Google Venture ‘Design Sprint’ for Bloom Box

Michelle Broczek
Aug 22, 2017 · 3 min read

On an intensive course there’s no time to waste so this week, being our very first week on campus, we delved right into a Google Venture ‘Design Sprint’. It went something like this:

Day 1: Map

  1. Research: explore, immerse, observe, interview.
  2. Long-term goal: What is the overall objective of the company/product?
  3. Assumptions: Consider user assumptions.
  4. Questions: Turn assumptions into questions. Select main Sprint question/s.
  5. Map: map the current user flow of the website/app.
  6. HMW (How might we?): Individually write hmw questions, sort them as a group, vote.
  7. Target : Choose a customer and step on the map to focus on.

Day 2: Sketch

  1. Lightning Demos: Individually find inspiring websites/apps that are similar (though not competing) and share the main ideas to your team in 3 minutes. At the same time, some one is sketching the ideas on the board as you present.
  2. The Four Steps (Individually)
  • Notes: Spend 20 minutes reviewing all notes, materials, and goals from the past 24 hours.
  • Ideas: Doodle rough solutions/mind map in 20 minutes.
  • Crazy 8: Draw eight pictures based from the ‘ideas’. Each picture is limited to one minute.
  • Sketch: From ‘Crazy 8’, sketch a three-panel story board (3 post-its on A4 paper).

Day 3: Decide

  1. Art Museum: Post the sketches from the previous day around the room. Silently, team members go around and look at them. Each member has approximately 20 stickers to place on elements or whole sketches that they like. They leave any questions on post-it notes under the sketches.
  2. Heat Map: After everyone has finished viewing all the sketches, stand back as a group and see the ‘hot spots’ — which sketches clearly got the most interest. Do not eliminate any at this stage.
  3. Speed Critique: A neutral person describes the sketches (3min per A4 sketch). The team discuss any questions and thoughts. The designer stays silent until the end when they are given 1min to clarify their design if needed.
  4. Straw poll: Each member is given one (or two) stickers (make sure they are different from the heat map stickers). Vote using the new stickers. The design that wins from this round will be used for the prototype.
  5. Super Vote: If there is a tie, the ‘decider’ makes the final decision of which design/s to use.
  6. Storyboard:
  • Assign an “artist”
  • Set up the grid
  • Choose an opening scene
  • Fill in the storyboard

Some tips for the storyboard -

  • Work with what you have
  • Don’t write together
  • Include just enough detail
  • When in doubt, take risk
  • Keep in the history fifteen min or less
  • Your storyboard should reflect an experience that you’ll hope to simulate during our test

Day 4: Prototype

Divide roles:

Maker (2) — create individual components; labour intensive

Stitcher — collects everything and ‘stitches’ it all together; ensures consistency between elements

Writer — content writer.

Asset Collector (2) — finds photos and icons online to use.

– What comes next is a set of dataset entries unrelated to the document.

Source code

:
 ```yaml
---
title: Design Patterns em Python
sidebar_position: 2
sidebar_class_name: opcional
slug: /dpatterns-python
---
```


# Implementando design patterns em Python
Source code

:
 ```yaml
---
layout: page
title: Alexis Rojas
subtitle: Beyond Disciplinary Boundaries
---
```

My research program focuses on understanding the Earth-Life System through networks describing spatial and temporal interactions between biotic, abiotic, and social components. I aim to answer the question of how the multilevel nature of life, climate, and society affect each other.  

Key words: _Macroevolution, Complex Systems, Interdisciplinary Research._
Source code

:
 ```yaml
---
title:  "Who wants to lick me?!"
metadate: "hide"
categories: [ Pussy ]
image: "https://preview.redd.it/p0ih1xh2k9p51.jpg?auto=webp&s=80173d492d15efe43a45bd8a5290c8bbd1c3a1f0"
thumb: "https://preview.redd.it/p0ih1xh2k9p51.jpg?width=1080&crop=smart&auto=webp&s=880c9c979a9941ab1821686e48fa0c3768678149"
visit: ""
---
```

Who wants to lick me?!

Interviewer — prepares questions and script on Thursday; interviews Friday.

Day 5: Interview

Act I: Friendly welcome

Act II: A series of general, open-ended context questions about the customer

Act III: Introduction to prototype

Act IV: Detailed tasks to get customer reacting and responding to the website

Act V: A quick debrief to capture the customers overarching thoughts and impressions

  • Five is optimal number of users to interview

Interview tips —

  • Set tone: establish rapport; comfortable = honesty = good data = good insights
  • Set agenda: give expectations and always allow tester to back out
  • Ask for permission: Ask if you can use their quotes; thank them for accepting the recording
  • Promote discovery: tell them where you want them to end up; don’t navigate
  • Ask what and why: “What do you expect that to do?”; pair actions with thoughts
  • Ask open-ended questions: don’t present choices
  • Be an objective observer: leave assumptions, expectations, decisions at the door.